◆ MATERIALS PROVIDED ◆
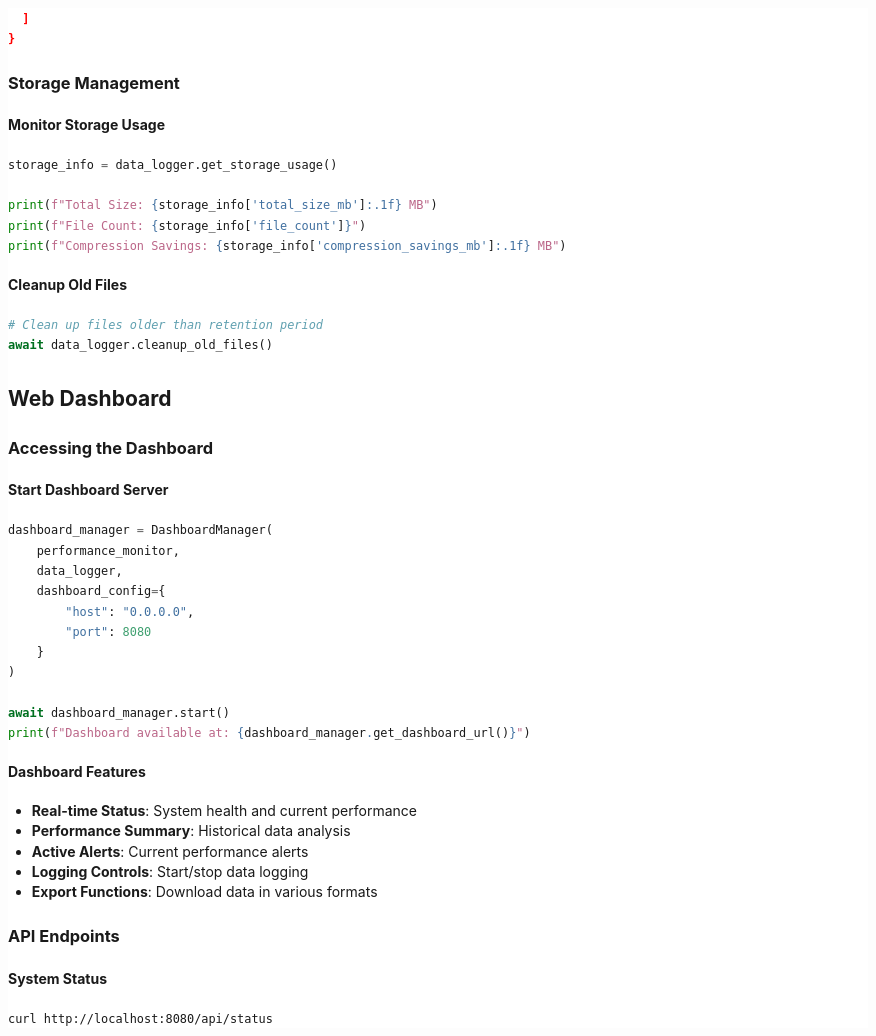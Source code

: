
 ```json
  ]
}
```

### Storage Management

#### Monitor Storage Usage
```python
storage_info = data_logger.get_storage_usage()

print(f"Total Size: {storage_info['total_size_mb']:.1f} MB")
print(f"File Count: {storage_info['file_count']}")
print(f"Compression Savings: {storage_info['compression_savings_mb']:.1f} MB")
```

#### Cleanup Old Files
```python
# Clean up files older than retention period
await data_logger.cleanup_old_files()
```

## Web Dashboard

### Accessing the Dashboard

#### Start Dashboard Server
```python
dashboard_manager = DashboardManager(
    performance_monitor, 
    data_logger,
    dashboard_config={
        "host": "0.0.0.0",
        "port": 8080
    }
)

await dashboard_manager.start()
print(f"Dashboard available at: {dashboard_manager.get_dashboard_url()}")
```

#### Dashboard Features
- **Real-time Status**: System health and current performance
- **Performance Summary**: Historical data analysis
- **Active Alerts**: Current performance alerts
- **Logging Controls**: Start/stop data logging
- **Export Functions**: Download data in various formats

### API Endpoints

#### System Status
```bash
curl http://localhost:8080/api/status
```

◆ WHAT IS REQUIRED ◆
Copy out the listing exactly as it stands, but not the pictures.

◆ RESPONSE BELOW ◆
Source code

:
 ```json
  ]
}
```

### Storage Management

#### Monitor Storage Usage
```python
storage_info = data_logger.get_storage_usage()

print(f"Total Size: {storage_info['total_size_mb']:.1f} MB")
print(f"File Count: {storage_info['file_count']}")
print(f"Compression Savings: {storage_info['compression_savings_mb']:.1f} MB")
```

#### Cleanup Old Files
```python
# Clean up files older than retention period
await data_logger.cleanup_old_files()
```

## Web Dashboard

### Accessing the Dashboard

#### Start Dashboard Server
```python
dashboard_manager = DashboardManager(
    performance_monitor, 
    data_logger,
    dashboard_config={
        "host": "0.0.0.0",
        "port": 8080
    }
)

await dashboard_manager.start()
print(f"Dashboard available at: {dashboard_manager.get_dashboard_url()}")
```

#### Dashboard Features
- **Real-time Status**: System health and current performance
- **Performance Summary**: Historical data analysis
- **Active Alerts**: Current performance alerts
- **Logging Controls**: Start/stop data logging
- **Export Functions**: Download data in various formats

### API Endpoints

#### System Status
```bash
curl http://localhost:8080/api/status
```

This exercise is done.